Als er Murchison aus dem Anzug helfen wollte, meldete sich die Übertragungsanlage mit einem Summen zu Wort.
„Achtung, Achtung!“ sagte eine Stimme in dringlichem Ton. „Doktor Conway möchte bitte unverzüglich zu Schleuse fünf kommen.“
Wahrscheinlich ein Verwundeter, dachte Conway. Einer, bei dem sie sich nicht sicher sind, wie sie ihn transportieren sollen… Aber dann richtete die Übertragungsanlage ohne Zwischenpause gleich die nächste Nachricht aus.
„. Doktor Mannon und Major O’Mara möchten bitte sofort zu Schleuse fünf kommen.“
Was konnte denn bloß an Schleuse fünf los sein, daß es die Dienste von zwei Chefärzten und dem Chefpsychologen benötigte? fragte sich Conway und beeilte sich.
Mannon und O’Mara hatten sich bereits in der Nähe der Schleuse fünf aufgehalten und trafen dort deshalb etwas eher als Conway ein. Als er schließlich zu ihnen stieß, befand sich in der Schleusenvorkammer außer Mannon und O’Mara noch eine dritte Person, die einen schweren Anzug trug, deren Helm zurückgeklappt war. Der Neuankömmling hatte angegrautes Haar, ein dünnes, faltiges Gesicht, und sein Mund glich einem müden, farblosen Strich. Dieser harte Gesamteindruck wurde allerdings durch die sanftesten braunen Augen aufgewogen, die Conway je bei einem Menschen gesehen hatte.

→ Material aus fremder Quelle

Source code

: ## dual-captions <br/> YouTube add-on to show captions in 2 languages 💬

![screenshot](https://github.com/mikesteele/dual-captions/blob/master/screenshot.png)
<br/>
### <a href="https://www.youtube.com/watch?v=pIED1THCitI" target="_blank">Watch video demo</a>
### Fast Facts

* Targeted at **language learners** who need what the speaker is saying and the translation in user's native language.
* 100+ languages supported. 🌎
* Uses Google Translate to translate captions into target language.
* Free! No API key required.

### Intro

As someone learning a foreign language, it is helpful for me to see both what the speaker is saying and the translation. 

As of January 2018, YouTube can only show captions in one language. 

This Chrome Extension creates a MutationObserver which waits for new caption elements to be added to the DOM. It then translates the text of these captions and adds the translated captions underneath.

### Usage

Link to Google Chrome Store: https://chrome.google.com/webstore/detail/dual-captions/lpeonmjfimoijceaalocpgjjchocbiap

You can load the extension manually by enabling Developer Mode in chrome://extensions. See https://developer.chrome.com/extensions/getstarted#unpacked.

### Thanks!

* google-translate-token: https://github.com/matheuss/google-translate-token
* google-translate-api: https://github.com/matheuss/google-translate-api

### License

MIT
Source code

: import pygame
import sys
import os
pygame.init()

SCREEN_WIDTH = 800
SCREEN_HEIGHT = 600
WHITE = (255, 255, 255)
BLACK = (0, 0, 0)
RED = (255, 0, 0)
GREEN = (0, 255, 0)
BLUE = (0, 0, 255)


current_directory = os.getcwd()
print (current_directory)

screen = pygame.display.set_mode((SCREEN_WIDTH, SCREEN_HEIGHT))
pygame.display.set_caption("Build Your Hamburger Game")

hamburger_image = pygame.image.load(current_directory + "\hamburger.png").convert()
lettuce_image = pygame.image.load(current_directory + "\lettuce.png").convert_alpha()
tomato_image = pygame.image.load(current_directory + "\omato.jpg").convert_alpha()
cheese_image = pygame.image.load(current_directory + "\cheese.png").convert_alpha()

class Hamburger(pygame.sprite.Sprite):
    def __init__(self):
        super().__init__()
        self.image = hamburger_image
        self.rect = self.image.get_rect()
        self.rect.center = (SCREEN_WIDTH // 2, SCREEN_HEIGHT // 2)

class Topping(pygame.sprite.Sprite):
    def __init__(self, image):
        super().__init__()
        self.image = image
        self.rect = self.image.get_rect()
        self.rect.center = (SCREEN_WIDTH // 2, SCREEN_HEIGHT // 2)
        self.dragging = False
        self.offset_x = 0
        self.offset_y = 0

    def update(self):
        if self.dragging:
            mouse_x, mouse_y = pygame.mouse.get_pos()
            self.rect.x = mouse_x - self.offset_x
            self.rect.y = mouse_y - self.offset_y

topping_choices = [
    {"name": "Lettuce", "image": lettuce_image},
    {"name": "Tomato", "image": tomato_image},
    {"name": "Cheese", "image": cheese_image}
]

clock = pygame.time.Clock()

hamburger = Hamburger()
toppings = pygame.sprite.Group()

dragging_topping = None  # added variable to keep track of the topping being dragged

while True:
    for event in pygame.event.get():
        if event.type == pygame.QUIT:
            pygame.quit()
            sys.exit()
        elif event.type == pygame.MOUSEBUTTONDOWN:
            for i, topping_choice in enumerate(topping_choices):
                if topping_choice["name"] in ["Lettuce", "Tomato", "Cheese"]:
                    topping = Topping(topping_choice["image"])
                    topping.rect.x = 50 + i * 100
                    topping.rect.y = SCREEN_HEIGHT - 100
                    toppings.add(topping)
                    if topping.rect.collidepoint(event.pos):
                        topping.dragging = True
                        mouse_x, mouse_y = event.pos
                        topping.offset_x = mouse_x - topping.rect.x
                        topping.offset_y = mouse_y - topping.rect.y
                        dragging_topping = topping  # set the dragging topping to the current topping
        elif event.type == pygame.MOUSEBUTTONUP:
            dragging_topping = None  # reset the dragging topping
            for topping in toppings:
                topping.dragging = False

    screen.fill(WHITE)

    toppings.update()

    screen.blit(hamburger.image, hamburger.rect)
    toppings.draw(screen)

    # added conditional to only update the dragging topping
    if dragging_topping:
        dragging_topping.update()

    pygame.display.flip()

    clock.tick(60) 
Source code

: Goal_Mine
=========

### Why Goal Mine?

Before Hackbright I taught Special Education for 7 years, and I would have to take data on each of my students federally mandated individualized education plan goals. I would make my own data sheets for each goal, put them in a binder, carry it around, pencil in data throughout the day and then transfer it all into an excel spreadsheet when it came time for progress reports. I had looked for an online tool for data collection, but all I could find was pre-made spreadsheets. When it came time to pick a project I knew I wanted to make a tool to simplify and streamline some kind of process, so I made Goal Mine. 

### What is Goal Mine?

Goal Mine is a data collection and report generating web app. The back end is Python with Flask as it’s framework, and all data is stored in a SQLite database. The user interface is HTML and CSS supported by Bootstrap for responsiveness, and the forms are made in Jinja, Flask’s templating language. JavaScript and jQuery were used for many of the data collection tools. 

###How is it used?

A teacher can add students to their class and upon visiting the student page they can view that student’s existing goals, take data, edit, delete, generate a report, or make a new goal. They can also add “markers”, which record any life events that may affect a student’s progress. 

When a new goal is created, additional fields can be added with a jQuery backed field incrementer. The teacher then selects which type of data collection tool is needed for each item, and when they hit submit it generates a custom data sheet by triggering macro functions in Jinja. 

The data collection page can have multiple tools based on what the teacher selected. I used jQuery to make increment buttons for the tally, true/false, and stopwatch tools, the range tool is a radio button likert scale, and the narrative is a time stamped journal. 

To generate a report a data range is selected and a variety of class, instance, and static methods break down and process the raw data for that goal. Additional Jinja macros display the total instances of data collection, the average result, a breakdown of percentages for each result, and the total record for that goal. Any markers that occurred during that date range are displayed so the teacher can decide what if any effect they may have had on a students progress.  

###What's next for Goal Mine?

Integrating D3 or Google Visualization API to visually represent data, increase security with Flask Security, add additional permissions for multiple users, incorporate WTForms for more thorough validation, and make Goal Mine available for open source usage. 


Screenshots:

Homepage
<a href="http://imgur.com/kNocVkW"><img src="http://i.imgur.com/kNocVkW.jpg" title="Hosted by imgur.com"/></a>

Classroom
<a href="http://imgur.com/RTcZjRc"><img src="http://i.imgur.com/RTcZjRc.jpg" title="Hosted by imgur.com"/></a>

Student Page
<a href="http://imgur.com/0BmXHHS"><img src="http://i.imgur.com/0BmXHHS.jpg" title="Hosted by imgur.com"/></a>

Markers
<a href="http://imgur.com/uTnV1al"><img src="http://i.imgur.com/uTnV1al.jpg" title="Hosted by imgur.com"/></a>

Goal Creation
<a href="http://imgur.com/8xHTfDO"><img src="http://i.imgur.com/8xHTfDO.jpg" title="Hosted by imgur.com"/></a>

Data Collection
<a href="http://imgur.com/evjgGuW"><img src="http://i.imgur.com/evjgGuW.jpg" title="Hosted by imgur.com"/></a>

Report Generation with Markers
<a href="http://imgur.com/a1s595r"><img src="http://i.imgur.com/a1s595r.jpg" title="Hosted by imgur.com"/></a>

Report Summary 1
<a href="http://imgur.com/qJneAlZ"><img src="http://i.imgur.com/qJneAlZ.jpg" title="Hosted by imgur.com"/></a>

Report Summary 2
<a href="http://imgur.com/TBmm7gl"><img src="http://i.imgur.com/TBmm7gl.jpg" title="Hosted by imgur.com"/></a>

Auch die Rangabzeichen auf seinem Kragen waren reicher ausgeschmückt als alle anderen, die Conway bisher gekannt hatte. Der ranghöchste Offizier des Monitorkorps, mit dem Conway es bislang zu tun gehabt hatte, war ein Colonel gewesen, trotzdem wußte er instinktiv, daß dieser Mann nur Flottenkommandant Dermod sein konnte.
O’Mara salutierte, und sein Gruß wurde ebenso korrekt erwidert. Mannon und Conway dagegen erhielten jeder einen Händedruck, wobei sich der Flottenkommandant für seine Handschuhe entschuldigte. Dann kam Dermod direkt zur Sache.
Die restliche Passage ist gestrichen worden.